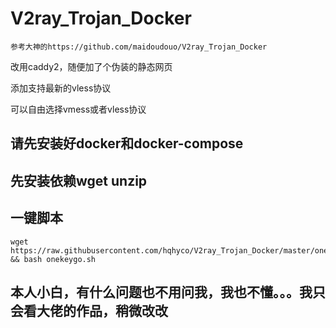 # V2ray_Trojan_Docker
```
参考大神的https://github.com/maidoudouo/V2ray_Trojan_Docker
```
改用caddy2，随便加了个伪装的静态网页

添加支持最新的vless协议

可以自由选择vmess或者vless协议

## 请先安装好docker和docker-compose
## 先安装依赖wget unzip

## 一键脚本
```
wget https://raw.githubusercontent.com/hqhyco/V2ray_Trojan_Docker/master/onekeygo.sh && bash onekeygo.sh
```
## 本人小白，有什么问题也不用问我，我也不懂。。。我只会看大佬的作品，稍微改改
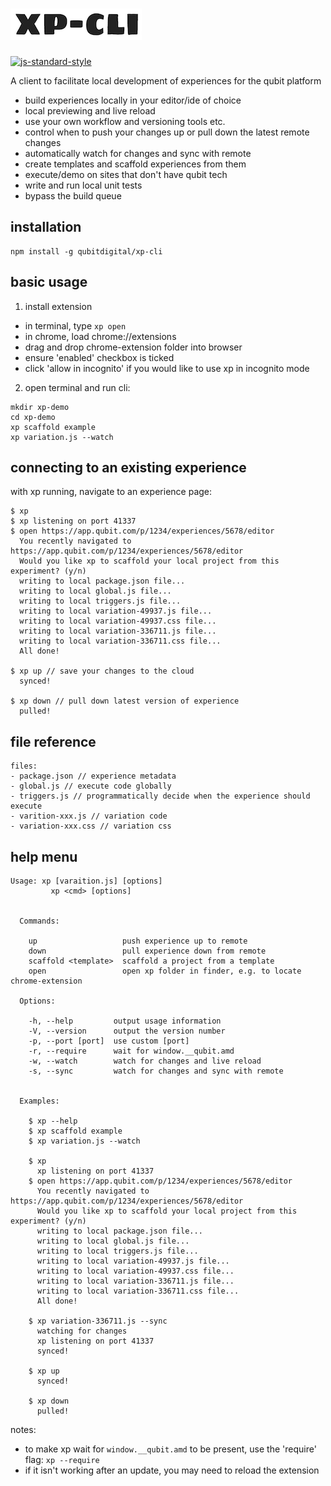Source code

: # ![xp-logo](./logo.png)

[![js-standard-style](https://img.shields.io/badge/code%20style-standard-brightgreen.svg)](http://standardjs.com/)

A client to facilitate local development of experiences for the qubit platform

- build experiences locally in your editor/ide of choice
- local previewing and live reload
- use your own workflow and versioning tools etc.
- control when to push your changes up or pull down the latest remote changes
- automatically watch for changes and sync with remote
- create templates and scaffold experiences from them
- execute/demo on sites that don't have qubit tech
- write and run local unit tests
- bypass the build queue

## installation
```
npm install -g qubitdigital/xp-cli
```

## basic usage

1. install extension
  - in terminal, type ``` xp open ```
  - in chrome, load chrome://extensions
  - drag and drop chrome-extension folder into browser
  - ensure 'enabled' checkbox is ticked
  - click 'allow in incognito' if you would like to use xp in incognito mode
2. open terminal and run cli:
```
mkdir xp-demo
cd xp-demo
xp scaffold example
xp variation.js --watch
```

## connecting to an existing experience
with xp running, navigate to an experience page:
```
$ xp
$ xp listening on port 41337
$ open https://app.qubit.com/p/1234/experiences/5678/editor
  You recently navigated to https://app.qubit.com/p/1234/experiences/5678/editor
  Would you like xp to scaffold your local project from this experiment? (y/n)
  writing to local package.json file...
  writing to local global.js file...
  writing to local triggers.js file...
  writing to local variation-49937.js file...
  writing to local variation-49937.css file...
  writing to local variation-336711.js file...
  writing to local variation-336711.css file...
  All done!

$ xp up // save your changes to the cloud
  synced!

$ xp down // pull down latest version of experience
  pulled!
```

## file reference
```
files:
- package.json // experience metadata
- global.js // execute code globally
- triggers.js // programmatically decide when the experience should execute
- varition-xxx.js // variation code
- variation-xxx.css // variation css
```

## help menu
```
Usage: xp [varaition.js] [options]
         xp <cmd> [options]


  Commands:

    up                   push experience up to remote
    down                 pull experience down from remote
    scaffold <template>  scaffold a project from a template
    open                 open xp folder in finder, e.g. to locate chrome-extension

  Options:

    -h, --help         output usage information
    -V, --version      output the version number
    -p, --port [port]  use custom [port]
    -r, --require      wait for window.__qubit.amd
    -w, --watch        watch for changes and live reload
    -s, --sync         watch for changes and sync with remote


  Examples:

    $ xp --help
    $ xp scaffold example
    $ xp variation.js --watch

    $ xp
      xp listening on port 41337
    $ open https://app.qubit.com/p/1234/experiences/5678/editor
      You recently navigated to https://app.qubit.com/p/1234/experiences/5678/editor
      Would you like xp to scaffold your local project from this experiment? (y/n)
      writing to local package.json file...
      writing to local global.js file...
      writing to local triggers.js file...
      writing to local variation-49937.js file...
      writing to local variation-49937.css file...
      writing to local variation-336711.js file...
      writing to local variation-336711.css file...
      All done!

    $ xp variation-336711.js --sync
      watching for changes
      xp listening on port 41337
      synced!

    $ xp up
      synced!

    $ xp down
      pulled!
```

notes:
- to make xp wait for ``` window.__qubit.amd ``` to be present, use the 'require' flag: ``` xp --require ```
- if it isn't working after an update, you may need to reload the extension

____________________

> **Exercise**:
Scan the data above. Return every line with "live" in it.

> **Task result**:
- local previewing and live reload
    -w, --watch        watch for changes and live reload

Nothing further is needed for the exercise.